AIM OF THE EXERCISE: Filter the entries below, keeping only lines with "dbbot".

EXTRACTED RECORDS:
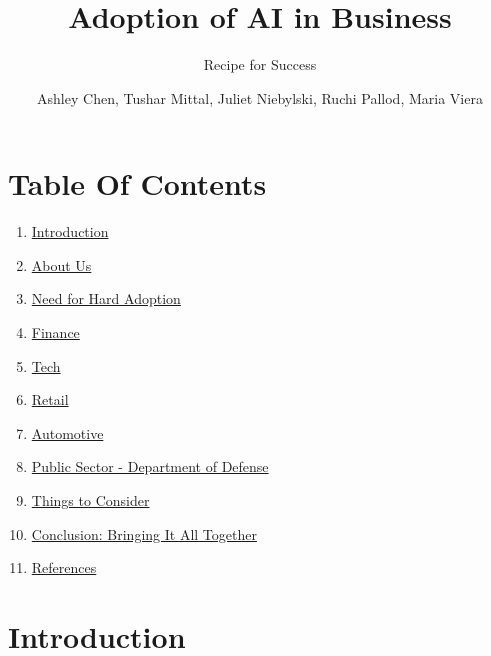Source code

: \documentclass[
]{article}
\title{Adoption of AI in Business}
\subtitle{Recipe for Success}
\author{Ashley Chen, Tushar Mittal, Juliet Niebylski, Ruchi Pallod, Maria Viera}
\date{}
\providecommand{\tightlist}{%
  \setlength{\itemsep}{0pt}\setlength{\parskip}{0pt}}
\begin{document}
\maketitle

{
\setcounter{tocdepth}{2}
\tableofcontents
}
\hypertarget{table-of-contents}{%
\section*{Table Of Contents}\label{table-of-contents}}

\begin{enumerate}
\def\labelenumi{\arabic{enumi}.}
\tightlist
\item
  \href{https://tmittala.github.io/Recipe_for_Success/introduction.html}{Introduction}
\item
  \href{https://tmittala.github.io/Recipe_for_Success/about-us.html}{About Us}
\item
  \href{https://tmittala.github.io/Recipe_for_Success/need-for-hard-adoption.html}{Need for Hard Adoption}
\item
  \href{https://tmittala.github.io/Recipe_for_Success/finance.html}{Finance}
\item
  \href{https://tmittala.github.io/Recipe_for_Success/tech.html}{Tech}
\item
  \href{https://tmittala.github.io/Recipe_for_Success/retail.html}{Retail}
\item
  \href{https://tmittala.github.io/Recipe_for_Success/automotive.html}{Automotive}
\item
  \href{https://tmittala.github.io/Recipe_for_Success/public-sector---department-of-defense.html}{Public Sector - Department of Defense}
\item
  \href{https://tmittala.github.io/Recipe_for_Success/things-to-consider.html}{Things to Consider}
\item
  \href{https://tmittala.github.io/Recipe_for_Success/conclusion-bringing-it-all-together.html}{Conclusion: Bringing It All Together}
\item
  \href{https://tmittala.github.io/Recipe_for_Success/references.html}{References}
\end{enumerate}

\hypertarget{introduction}{%
\section{Introduction}\label{introduction}}
\end{document}
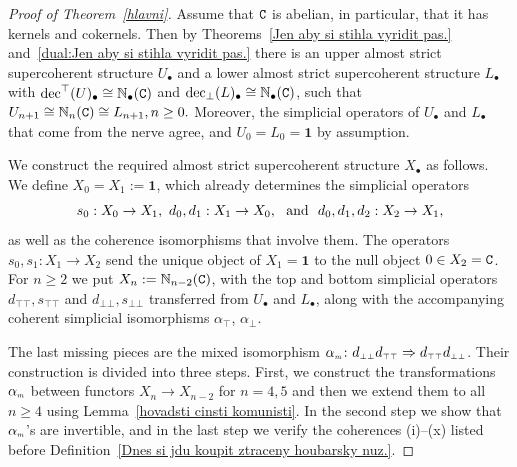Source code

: \documentclass[12pt,leqno]{amsart}
\theoremstyle{definition}
\def\udec{{\rm dec}^{\top}}
\def\ldec{{\rm dec}_{\bot}}
\def\atop{\alpha_{\scriptscriptstyle\top}}
\def\abot{\alpha_{\scriptscriptstyle\bot}}
\def\amix{\alpha_{\scriptscriptstyle{\it{m}}}}
\def\dttop{d_{\scriptscriptstyle{\top\top}}}
\def\sttop{s_{\scriptscriptstyle{\top\top}}}
\def\dttop{d_{\scriptscriptstyle{\top\top}}}
\def\dbbot{d_{\scriptscriptstyle\bot\bot}}
\def\sbbot{s_{\scriptscriptstyle\bot\bot}}
\newcommand{\C}{{\tt C}}
\newcommand{\NN}{\mathbb{N}}
\newcommand{\4}{\texttt{4}}
\newcommand{\jed}{\mathbf{1}}
\begin{document}
\begin{proof}[Proof of Theorem~\ref{hlavni}] 
Assume that $\C$ is abelian, in particular, that it has kernels and
cokernels.  Then by Theorems~\ref{Jen aby si stihla vyridit pas.}
and~\ref{dual:Jen aby si stihla vyridit pas.} there is an upper almost
strict supercoherent structure $U_\bullet$ and a lower almost strict
supercoherent structure $L_\bullet$ with $\udec (U)_\bullet 
\cong \NN_\bullet(\C)$
and $\ldec (L)_\bullet \cong \NN_\bullet(\C)$, such that 
$U_{n+1}\cong \NN_n(\C)\cong L_{n+1}, n\geq 0.$ Moreover, the
simplicial operators of $U_\bullet$ and $L_\bullet$ that come
from the nerve agree, and $U_0=L_0=\jed$ by
assumption.

We construct the required almost strict 
supercoherent structure $X_\bullet$ as follows. We 
define \hbox{$X_0=X_1:=\jed$}, which already determines the simplicial
operators 
\[
s_0: X_0 \to X_1,\ d_0,d_1 : X_1 \to X_0,\
\hbox { and } \  d_0,d_1,d_2 : X_2 \to X_1,
\]
as well as the coherence isomorphisms that  involve them. The operators  
$s_0,s_1: X_1 \to X_2$ send the unique object of $X_1 = \jed$ to the
null object $0 \in X_2 = \C$.  For
\hbox{$n\geq 2$} we put $X_n:=\NN_{n-2}(\C)$, with the top and bottom
simplicial operators $\dttop, \sttop$ and $\dbbot, \sbbot$ transferred
from $U_\bullet$ and $L_\bullet$, along with the accompanying coherent
simplicial isomorphisms $\atop$, $\abot$.  

The last missing pieces are
the mixed isomorphism
$\amix\colon \dbbot\dttop\Rightarrow \dttop\dbbot$. Their construction is
divided into three steps. First, we construct the transformations
$\amix$ between functors $X_n \to X_{n-2}$ for $n=4,5$ and then
we extend them to all $n \geq 4$ using Lemma~\ref{hovadsti cinsti komunisti}.
In the second step we show that 
$\amix$'s are invertible, and in the last step  we verify the
coherences (i)--(x) listed 
before Definition~\ref{Dnes si jdu koupit ztraceny houbarsky nuz.}.


\end{proof}
\end{document}
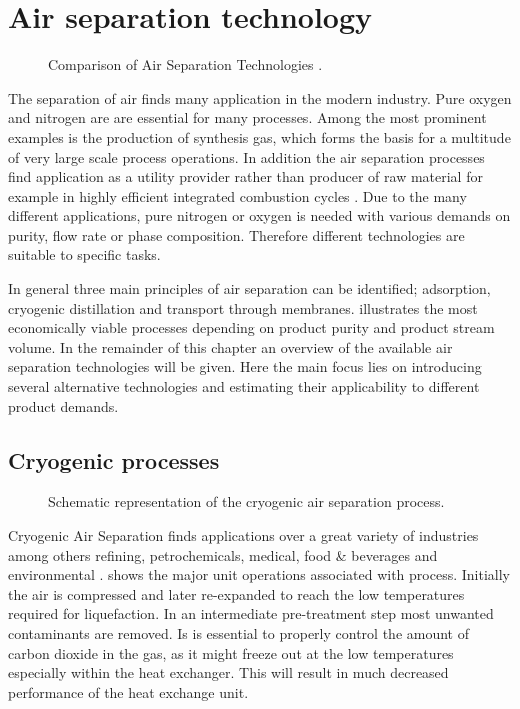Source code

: \chapter{Air separation technology}
\label{chp:airsep}
\begin{figure}[h]
	
	\caption{Comparison of Air Separation Technologies \cite{Prasad.1994}.}
	\label{fig:tech_compar}
\end{figure}
The separation of air finds many application in the modern industry. Pure oxygen and nitrogen are
are essential for many processes. Among the most prominent examples is the production of synthesis gas,
which forms the basis for a multitude of very large scale process operations. In addition the
air separation processes find application as a utility provider rather than producer of raw material
for example in highly efficient integrated combustion cycles \cite{Mahapatra.2010}. Due to the
many different applications, pure nitrogen or oxygen is needed with various demands on
purity, flow rate or phase composition. Therefore different technologies are suitable to specific tasks.

In general three main principles of air separation can be identified; adsorption,
cryogenic distillation and transport through membranes. illustrates the most
economically viable processes depending on product purity and product stream volume.
In the remainder of this chapter an overview of the available air separation technologies
will be given. Here the main focus lies on introducing several alternative technologies
and estimating their applicability to different product demands.

    \section{Cryogenic processes}
    \label{sec:cryo_air_sep}
    \begin{figure}
        \center
        
        \caption[Air Separation Unit]{Schematic representation of the cryogenic air separation process.}
        \label{fig:ASU}
    \end{figure}
    Cryogenic Air Separation finds applications over a great variety of industries among others refining,
    petrochemicals, medical, food \& beverages and environmental \cite{Sirdeshpande.2005}. 
    shows the major unit operations associated with process. Initially the air is compressed and later re-expanded
    to reach the low temperatures required for liquefaction. In an intermediate pre-treatment step most unwanted
    contaminants are removed. Is is essential to properly control the amount of carbon dioxide in the
    gas, as it might freeze out at the low temperatures especially within the heat exchanger. This will result in
    much decreased performance of the heat exchange unit.

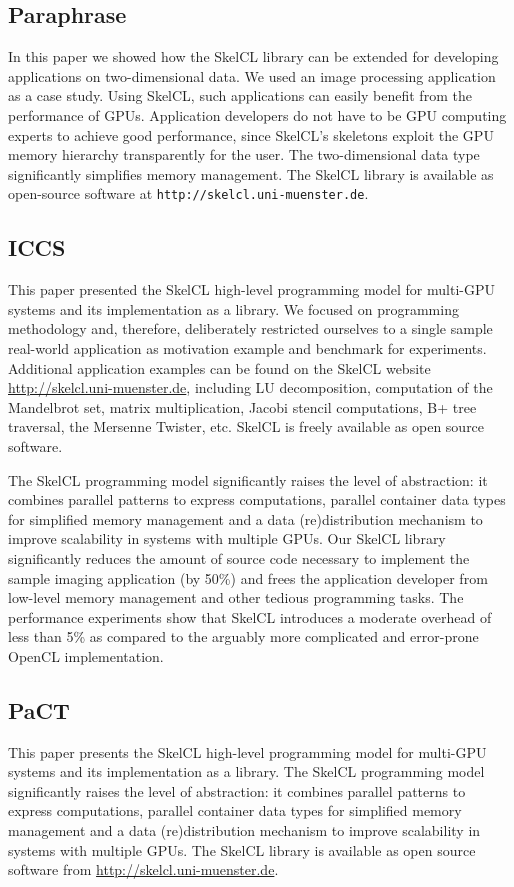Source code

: \subsection{Paraphrase}
In this paper we showed how the SkelCL library can be extended for developing applications on two-dimensional data.
We used an image processing application as a case study.
Using SkelCL, such applications can easily benefit from the performance of GPUs.
Application developers do not have to be GPU computing experts to achieve good performance, since SkelCL's skeletons exploit the GPU memory hierarchy transparently for the user.
The two-dimensional data type significantly simplifies memory management.
The SkelCL library is available as open-source software at \texttt{http://skelcl.uni-muenster.de}.

\subsection{ICCS}
This paper presented the SkelCL high-level programming model for multi-GPU systems and its implementation as a library.
We focused on programming methodology and, therefore, deliberately restricted ourselves to a single sample real-world application as motivation example and benchmark for experiments.
Additional application examples can be found on the SkelCL website \url{http://skelcl.uni-muenster.de}, including LU decomposition, computation of the Mandelbrot set, matrix multiplication, Jacobi stencil computations, B+ tree traversal, the Mersenne Twister, etc. SkelCL is freely available as open source software.

The SkelCL programming model significantly raises the level of abstraction: it combines parallel patterns to express computations, parallel container data types for simplified memory management and a data (re)distribution mechanism to improve scalability in systems with multiple GPUs.
Our SkelCL library significantly reduces the amount of source code necessary to implement the sample imaging application (by 50\%) and frees the application developer from low-level memory management and other tedious programming tasks.
The performance experiments show that SkelCL introduces a moderate overhead of less than 5\% as compared to the arguably more complicated and error-prone OpenCL implementation.

\subsection{PaCT}
This paper presents the SkelCL high-level programming model for multi-GPU systems and its implementation as a library.  
The SkelCL programming model significantly raises the level of abstraction: it combines parallel patterns to express computations, parallel container data types for simplified memory management and a data (re)distribution mechanism to improve scalability in systems with multiple GPUs.
The SkelCL library is available as open source software from \url{http://skelcl.uni-muenster.de}.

RESPONSE:
\def\dbbot{d_{\scriptscriptstyle\bot\bot}}
simplicial operators $\dttop, \sttop$ and $\dbbot, \sbbot$ transferred
$\amix\colon \dbbot\dttop\Rightarrow \dttop\dbbot$. Their construction is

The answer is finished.